**SUPPLIED MATERIAL:**
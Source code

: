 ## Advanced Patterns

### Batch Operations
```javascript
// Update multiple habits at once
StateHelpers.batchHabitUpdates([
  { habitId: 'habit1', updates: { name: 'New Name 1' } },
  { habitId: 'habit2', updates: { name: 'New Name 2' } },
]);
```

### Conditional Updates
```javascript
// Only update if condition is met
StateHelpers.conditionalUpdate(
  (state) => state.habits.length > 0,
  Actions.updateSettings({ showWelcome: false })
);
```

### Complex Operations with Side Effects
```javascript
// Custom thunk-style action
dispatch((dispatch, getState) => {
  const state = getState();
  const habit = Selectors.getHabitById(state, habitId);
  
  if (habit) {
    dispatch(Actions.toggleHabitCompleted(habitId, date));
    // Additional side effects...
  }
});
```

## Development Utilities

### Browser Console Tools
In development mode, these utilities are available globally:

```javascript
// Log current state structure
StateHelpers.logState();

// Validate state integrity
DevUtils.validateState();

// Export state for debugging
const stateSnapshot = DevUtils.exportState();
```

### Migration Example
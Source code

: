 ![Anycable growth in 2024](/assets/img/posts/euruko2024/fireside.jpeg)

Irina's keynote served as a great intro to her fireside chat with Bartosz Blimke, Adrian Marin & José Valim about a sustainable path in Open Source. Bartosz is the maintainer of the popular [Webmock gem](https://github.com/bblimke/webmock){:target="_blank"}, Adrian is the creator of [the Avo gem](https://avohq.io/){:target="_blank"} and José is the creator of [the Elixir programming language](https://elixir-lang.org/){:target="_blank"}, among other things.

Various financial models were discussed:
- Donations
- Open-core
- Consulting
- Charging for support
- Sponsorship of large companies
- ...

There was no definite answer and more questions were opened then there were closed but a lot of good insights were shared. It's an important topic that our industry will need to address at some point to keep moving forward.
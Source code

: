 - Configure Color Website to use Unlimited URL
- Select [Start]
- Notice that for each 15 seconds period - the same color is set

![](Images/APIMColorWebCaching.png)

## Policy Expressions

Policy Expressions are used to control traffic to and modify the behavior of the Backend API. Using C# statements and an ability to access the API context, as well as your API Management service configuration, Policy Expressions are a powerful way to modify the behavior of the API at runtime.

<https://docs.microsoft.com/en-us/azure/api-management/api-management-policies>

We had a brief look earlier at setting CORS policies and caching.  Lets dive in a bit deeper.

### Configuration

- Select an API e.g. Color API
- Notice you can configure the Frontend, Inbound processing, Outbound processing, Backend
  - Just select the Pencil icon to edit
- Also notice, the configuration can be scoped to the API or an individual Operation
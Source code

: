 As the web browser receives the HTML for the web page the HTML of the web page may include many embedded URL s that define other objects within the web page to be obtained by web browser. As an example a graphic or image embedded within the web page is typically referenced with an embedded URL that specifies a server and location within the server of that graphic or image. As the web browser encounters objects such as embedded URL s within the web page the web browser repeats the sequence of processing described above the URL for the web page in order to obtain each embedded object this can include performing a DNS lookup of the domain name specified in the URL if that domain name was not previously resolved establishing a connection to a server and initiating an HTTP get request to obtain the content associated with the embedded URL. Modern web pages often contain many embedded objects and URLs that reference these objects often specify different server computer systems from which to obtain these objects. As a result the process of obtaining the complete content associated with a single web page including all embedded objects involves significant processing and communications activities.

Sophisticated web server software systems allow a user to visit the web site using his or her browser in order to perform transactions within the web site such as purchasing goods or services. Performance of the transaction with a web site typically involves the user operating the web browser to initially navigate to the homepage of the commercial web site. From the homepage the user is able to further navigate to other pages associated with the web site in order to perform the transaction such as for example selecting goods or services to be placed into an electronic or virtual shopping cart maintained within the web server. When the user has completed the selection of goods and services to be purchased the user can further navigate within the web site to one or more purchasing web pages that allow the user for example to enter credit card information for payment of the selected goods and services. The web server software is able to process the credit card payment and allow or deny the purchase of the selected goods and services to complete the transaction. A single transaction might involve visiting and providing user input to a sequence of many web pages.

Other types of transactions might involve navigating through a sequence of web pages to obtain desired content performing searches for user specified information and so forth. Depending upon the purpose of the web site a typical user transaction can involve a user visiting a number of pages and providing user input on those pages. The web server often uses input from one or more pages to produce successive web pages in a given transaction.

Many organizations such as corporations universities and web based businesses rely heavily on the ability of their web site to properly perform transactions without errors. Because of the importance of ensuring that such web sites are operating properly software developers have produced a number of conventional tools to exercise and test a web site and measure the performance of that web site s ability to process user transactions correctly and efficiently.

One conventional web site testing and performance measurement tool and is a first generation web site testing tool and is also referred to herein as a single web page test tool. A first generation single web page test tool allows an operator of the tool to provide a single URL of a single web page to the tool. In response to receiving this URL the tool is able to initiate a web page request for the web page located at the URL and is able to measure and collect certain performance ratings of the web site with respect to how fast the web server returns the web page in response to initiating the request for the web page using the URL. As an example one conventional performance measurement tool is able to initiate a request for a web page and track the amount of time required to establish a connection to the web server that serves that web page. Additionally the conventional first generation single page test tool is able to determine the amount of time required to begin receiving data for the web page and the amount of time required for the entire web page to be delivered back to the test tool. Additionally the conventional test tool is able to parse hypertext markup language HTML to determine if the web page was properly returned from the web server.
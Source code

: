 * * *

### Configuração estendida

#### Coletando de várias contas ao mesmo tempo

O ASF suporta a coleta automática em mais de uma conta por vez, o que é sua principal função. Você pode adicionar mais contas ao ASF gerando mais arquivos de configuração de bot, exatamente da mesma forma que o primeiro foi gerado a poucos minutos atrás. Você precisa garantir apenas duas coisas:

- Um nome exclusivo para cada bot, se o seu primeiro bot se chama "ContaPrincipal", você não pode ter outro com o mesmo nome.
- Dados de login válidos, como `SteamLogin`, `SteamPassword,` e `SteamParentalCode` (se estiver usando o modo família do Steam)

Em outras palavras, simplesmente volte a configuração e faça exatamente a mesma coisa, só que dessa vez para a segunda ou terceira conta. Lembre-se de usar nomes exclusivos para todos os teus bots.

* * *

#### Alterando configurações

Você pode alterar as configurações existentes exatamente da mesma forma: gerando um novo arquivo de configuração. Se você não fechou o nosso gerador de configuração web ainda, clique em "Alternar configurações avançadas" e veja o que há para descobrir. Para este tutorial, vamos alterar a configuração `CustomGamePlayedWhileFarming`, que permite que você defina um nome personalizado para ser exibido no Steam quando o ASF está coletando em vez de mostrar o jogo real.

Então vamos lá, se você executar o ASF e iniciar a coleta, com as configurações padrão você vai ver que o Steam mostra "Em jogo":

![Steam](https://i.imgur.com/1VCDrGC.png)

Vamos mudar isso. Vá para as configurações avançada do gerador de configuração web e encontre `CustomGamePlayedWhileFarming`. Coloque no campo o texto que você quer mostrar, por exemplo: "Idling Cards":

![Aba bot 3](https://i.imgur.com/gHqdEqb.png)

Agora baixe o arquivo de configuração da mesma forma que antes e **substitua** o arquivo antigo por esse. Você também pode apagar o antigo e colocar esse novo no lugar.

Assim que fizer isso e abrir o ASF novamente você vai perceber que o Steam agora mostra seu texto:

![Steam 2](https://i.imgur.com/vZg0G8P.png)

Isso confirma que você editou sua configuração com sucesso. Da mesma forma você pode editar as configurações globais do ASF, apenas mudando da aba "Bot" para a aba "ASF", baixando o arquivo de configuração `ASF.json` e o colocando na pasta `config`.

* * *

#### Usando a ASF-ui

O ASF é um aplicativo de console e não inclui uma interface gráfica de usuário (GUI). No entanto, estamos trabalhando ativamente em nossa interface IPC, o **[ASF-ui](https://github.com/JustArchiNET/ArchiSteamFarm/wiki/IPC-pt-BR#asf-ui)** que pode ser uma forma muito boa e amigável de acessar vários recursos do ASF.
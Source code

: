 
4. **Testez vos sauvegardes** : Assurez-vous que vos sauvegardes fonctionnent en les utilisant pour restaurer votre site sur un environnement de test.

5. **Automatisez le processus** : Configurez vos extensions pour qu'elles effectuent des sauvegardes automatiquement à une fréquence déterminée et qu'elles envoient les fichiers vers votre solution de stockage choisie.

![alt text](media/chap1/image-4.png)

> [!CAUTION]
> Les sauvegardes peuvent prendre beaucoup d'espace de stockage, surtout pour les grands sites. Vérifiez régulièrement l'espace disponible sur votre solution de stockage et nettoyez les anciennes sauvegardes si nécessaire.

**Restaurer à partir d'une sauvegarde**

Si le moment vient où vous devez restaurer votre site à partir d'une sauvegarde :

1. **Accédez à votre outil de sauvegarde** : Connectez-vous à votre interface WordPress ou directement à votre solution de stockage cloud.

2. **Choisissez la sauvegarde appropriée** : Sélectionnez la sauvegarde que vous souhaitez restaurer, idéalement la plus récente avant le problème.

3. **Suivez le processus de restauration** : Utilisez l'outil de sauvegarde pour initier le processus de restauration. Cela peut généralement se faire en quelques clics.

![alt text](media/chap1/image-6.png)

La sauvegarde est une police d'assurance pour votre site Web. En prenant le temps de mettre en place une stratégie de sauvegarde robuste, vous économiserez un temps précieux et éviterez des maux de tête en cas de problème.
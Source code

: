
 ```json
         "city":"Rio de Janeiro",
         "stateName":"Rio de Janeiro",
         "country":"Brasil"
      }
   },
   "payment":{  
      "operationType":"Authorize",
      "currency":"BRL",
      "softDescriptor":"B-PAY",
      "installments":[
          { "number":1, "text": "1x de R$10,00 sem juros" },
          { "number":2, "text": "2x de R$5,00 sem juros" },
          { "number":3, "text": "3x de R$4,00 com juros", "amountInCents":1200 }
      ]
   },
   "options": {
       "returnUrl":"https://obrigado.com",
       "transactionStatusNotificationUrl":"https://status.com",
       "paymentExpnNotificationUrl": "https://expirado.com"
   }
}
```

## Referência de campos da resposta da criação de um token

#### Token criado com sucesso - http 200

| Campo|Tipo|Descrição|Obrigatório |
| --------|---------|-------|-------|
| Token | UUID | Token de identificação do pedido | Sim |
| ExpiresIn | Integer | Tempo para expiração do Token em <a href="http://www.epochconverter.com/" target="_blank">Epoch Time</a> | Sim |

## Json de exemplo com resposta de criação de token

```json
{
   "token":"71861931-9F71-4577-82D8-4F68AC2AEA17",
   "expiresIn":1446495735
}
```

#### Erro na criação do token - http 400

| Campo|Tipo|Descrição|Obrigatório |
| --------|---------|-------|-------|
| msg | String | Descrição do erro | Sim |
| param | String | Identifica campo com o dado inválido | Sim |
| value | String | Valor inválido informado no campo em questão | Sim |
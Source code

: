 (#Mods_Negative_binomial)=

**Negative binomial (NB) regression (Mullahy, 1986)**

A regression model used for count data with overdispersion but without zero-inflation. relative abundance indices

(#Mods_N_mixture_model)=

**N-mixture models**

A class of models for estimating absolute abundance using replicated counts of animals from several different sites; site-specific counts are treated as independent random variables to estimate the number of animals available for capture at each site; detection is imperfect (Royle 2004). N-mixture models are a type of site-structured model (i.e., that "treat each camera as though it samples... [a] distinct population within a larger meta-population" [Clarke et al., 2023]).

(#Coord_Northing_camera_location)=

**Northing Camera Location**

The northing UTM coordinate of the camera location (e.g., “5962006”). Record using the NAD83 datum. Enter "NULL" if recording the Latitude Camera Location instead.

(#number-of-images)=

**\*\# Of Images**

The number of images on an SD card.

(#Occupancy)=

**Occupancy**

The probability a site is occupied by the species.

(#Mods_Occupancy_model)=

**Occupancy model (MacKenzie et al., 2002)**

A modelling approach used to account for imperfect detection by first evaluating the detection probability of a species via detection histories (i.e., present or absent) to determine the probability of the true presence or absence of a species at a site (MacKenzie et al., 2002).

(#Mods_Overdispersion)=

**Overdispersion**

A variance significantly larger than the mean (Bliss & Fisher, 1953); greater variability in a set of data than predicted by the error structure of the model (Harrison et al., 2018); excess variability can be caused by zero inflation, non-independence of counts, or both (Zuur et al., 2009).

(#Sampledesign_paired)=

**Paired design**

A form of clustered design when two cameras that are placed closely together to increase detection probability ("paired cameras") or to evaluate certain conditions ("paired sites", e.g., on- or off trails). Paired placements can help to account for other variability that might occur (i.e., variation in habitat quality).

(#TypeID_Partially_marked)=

**BRIEF:** Set down, exactly as they appear above, all lines from the one that has "## Referência de" down to the one that has "regression (Mullahy, 1986)**", including those two and no others.

**RESULT OF THE TASK:**
## Referência de campos da resposta da criação de um token

#### Token criado com sucesso - http 200

| Campo|Tipo|Descrição|Obrigatório |
| --------|---------|-------|-------|
| Token | UUID | Token de identificação do pedido | Sim |
| ExpiresIn | Integer | Tempo para expiração do Token em <a href="http://www.epochconverter.com/" target="_blank">Epoch Time</a> | Sim |

## Json de exemplo com resposta de criação de token

```json
{
   "token":"71861931-9F71-4577-82D8-4F68AC2AEA17",
   "expiresIn":1446495735
}
```

#### Erro na criação do token - http 400

| Campo|Tipo|Descrição|Obrigatório |
| --------|---------|-------|-------|
| msg | String | Descrição do erro | Sim |
| param | String | Identifica campo com o dado inválido | Sim |
| value | String | Valor inválido informado no campo em questão | Sim |
Source code

: (#Mods_Negative_binomial)=

**Negative binomial (NB) regression (Mullahy, 1986)**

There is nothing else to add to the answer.